§ THE DATA
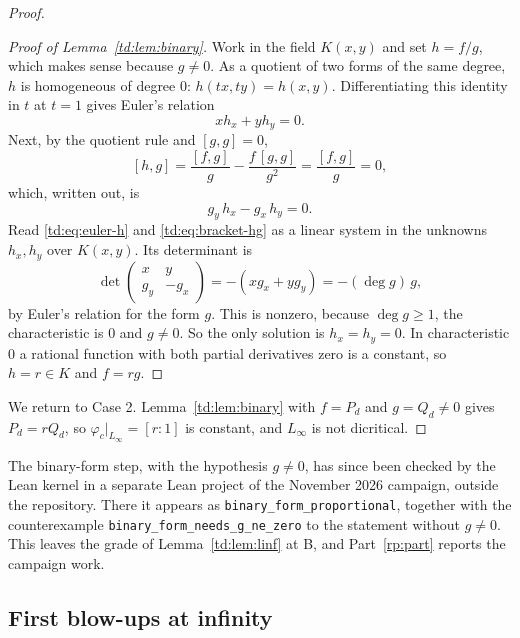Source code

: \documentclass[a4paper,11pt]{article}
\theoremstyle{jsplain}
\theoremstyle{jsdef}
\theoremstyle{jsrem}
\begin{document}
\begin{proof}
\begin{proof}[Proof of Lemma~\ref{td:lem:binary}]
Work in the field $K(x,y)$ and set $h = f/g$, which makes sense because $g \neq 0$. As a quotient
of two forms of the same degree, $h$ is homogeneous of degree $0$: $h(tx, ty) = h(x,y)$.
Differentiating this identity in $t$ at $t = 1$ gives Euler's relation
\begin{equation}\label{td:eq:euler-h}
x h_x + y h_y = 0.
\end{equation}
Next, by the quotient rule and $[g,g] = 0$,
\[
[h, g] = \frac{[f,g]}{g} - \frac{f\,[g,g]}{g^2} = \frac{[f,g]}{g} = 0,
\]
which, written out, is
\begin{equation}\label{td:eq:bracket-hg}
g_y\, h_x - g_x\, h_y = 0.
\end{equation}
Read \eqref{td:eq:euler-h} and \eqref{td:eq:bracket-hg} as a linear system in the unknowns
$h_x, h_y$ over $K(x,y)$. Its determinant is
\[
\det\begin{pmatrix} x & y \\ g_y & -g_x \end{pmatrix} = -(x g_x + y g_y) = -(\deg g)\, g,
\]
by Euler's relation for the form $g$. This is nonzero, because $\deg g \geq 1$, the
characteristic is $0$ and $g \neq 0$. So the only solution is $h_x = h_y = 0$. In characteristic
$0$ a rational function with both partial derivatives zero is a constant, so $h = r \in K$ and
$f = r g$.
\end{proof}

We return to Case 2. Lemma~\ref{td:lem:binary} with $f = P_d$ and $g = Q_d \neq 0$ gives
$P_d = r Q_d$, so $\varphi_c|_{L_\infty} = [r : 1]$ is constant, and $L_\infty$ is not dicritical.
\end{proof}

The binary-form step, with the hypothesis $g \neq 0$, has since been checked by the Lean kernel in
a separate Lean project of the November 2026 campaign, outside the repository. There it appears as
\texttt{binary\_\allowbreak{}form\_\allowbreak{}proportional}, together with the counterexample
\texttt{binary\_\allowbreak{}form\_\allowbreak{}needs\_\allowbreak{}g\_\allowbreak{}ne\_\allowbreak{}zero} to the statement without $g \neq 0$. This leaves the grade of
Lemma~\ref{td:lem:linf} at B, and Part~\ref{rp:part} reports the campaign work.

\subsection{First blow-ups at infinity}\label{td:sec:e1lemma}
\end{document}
==
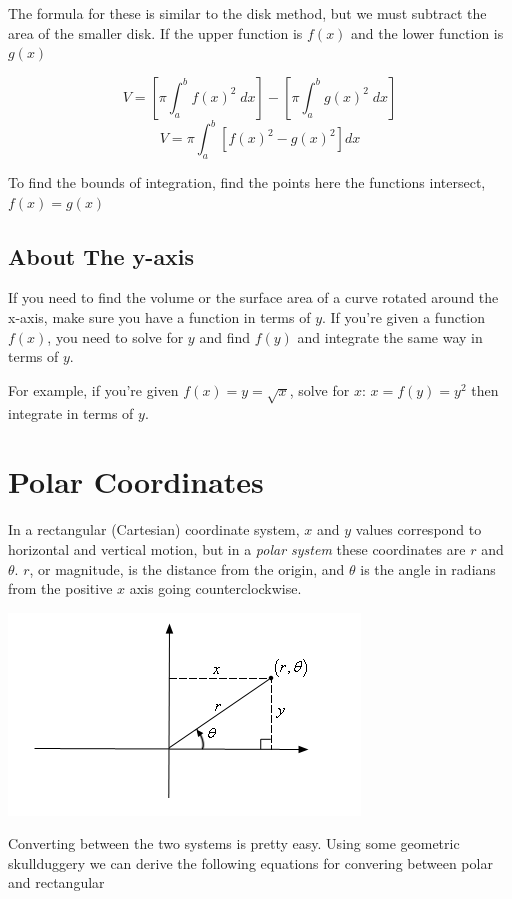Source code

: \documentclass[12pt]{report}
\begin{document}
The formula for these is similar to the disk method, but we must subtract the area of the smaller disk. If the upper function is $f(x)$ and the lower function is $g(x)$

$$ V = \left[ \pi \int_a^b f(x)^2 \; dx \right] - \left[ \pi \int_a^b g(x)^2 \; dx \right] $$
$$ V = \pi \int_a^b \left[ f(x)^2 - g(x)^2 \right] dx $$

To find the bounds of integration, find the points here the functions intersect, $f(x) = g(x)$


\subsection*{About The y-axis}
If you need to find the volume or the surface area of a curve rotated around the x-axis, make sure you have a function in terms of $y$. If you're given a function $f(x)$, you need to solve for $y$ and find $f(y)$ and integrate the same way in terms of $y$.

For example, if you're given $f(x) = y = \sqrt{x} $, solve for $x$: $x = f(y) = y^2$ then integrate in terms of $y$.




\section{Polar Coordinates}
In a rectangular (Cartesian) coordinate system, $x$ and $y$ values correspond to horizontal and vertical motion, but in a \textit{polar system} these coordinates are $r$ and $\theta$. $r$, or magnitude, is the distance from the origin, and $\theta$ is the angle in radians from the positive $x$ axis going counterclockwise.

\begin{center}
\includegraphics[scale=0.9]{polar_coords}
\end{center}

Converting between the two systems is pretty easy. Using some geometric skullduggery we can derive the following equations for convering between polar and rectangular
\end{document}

§ WORK ITEM
Write out exactly the lines above between the line with "Differentiating this identity" and the line with "We return to", inclusive, and nothing beyond them.

§ SOLVED EXERCISE
Differentiating this identity in $t$ at $t = 1$ gives Euler's relation
\begin{equation}\label{td:eq:euler-h}
x h_x + y h_y = 0.
\end{equation}
Next, by the quotient rule and $[g,g] = 0$,
\[
[h, g] = \frac{[f,g]}{g} - \frac{f\,[g,g]}{g^2} = \frac{[f,g]}{g} = 0,
\]
which, written out, is
\begin{equation}\label{td:eq:bracket-hg}
g_y\, h_x - g_x\, h_y = 0.
\end{equation}
Read \eqref{td:eq:euler-h} and \eqref{td:eq:bracket-hg} as a linear system in the unknowns
$h_x, h_y$ over $K(x,y)$. Its determinant is
\[
\det\begin{pmatrix} x & y \\ g_y & -g_x \end{pmatrix} = -(x g_x + y g_y) = -(\deg g)\, g,
\]
by Euler's relation for the form $g$. This is nonzero, because $\deg g \geq 1$, the
characteristic is $0$ and $g \neq 0$. So the only solution is $h_x = h_y = 0$. In characteristic
$0$ a rational function with both partial derivatives zero is a constant, so $h = r \in K$ and
$f = r g$.
\end{proof}

We return to Case 2. Lemma~\ref{td:lem:binary} with $f = P_d$ and $g = Q_d \neq 0$ gives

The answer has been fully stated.